Lo spessore psicologico dei personaggi dei tre criminali da barzelletta è quello che è: «elementare – scrive Righetto – come quello di un ramarro che si crogiola al sole, erano uomini privi sia di sensibilità che di una seria capacità riflessiva, dediti più che altro ad assecondare la loro ignoranza e i loro istinti più western: mangiare, bere, dormire, grattarsi, scopare e annusare banconote». Dilettanti del crimine come anche della vita. Cinici, amorali, avidi e crudeli finché si vuole, ma con un’aria guascona e spudoratamente sincera che finisce per renderli quasi simpatici. Quasi, ma abbastanza da spiazzare il lettore.
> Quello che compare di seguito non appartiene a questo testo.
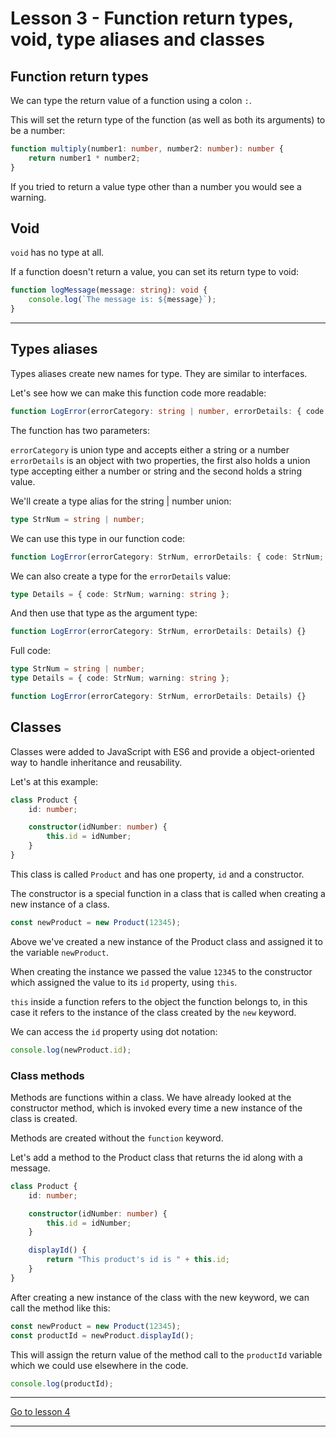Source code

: # Lesson 3 - Function return types, void, type aliases and classes

## Function return types

We can type the return value of a function using a colon `:`.

This will set the return type of the function (as well as both its arguments) to be a number:

```ts
function multiply(number1: number, number2: number): number {
	return number1 * number2;
}
```

If you tried to return a value type other than a number you would see a warning.

## Void

`void` has no type at all.

If a function doesn't return a value, you can set its return type to void:

```ts
function logMessage(message: string): void {
	console.log(`The message is: ${message}`);
}
```

---

## Types aliases

Types aliases create new names for type. They are similar to interfaces.

Let's see how we can make this function code more readable:

```ts
function LogError(errorCategory: string | number, errorDetails: { code: string | number; warning: string }) {}
```

The function has two parameters:

`errorCategory` is union type and accepts either a string or a number
`errorDetails` is an object with two properties, the first also holds a union type accepting either a number or string and the second holds a string value.

We'll create a type alias for the string | number union:

```ts
type StrNum = string | number;
```

We can use this type in our function code:

```ts
function LogError(errorCategory: StrNum, errorDetails: { code: StrNum; warning: string }) {}
```

We can also create a type for the `errorDetails` value:

```ts
type Details = { code: StrNum; warning: string };
```

And then use that type as the argument type:

```ts
function LogError(errorCategory: StrNum, errorDetails: Details) {}
```

Full code:

```ts
type StrNum = string | number;
type Details = { code: StrNum; warning: string };

function LogError(errorCategory: StrNum, errorDetails: Details) {}
```

## Classes

Classes were added to JavaScript with ES6 and provide a object-oriented way to handle inheritance and reusability.

Let's at this example:

```ts
class Product {
	id: number;

	constructor(idNumber: number) {
		this.id = idNumber;
	}
}
```

This class is called `Product` and has one property, `id` and a constructor.

The constructor is a special function in a class that is called when creating a new instance of a class.

```ts
const newProduct = new Product(12345);
```

Above we've created a new instance of the Product class and assigned it to the variable `newProduct`.

When creating the instance we passed the value `12345` to the constructor which assigned the value to its `id` property, using `this`.

`this` inside a function refers to the object the function belongs to, in this case it refers to the instance of the class created by the `new` keyword.

We can access the `id` property using dot notation:

```ts
console.log(newProduct.id);
```

### Class methods

Methods are functions within a class. We have already looked at the constructor method, which is invoked every time a new instance of the class is created.

Methods are created without the `function` keyword.

Let's add a method to the Product class that returns the id along with a message.

```ts
class Product {
	id: number;

	constructor(idNumber: number) {
		this.id = idNumber;
	}

	displayId() {
		return "This product's id is " + this.id;
	}
}
```

After creating a new instance of the class with the new keyword, we can call the method like this:

```ts
const newProduct = new Product(12345);
const productId = newProduct.displayId();
```

This will assign the return value of the method call to the `productId` variable which we could use elsewhere in the code.

```ts
console.log(productId);
```

<!-- ## Lesson Task

There are practice questions in the master branch of <a href="https://github.com/NoroffFEU/lesson-task-pf-module1-lesson3" target="_blank">this repo</a>.

There are example answers in the <a href="https://github.com/NoroffFEU/lesson-task-pf-module1-lesson3/tree/answers" target="_blank">answers branch</a>.

Try the exercises before checking the solutions. -->

---

[Go to lesson 4](4)

---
E alla fine dei conti, quando si avvicinano le ultime pagine del romanzo, tra folli inseguimenti d’auto (nel bel mezzo del Bacchiglione Blues Festival) e sparatorie, inopportuni testimoni di Geova e uomini in fuga, cadaveri e acquitrini veneti, non sai più davvero da che parte stare. È quello, in fondo, che chiediamo alla buona letteratura (che è cosa diversa dalla narrativa buonista): rovesciare il tavolo, costringerci a cambiare prospettiva, battere terreni inesplorati, in definitiva… rimetterci in gioco.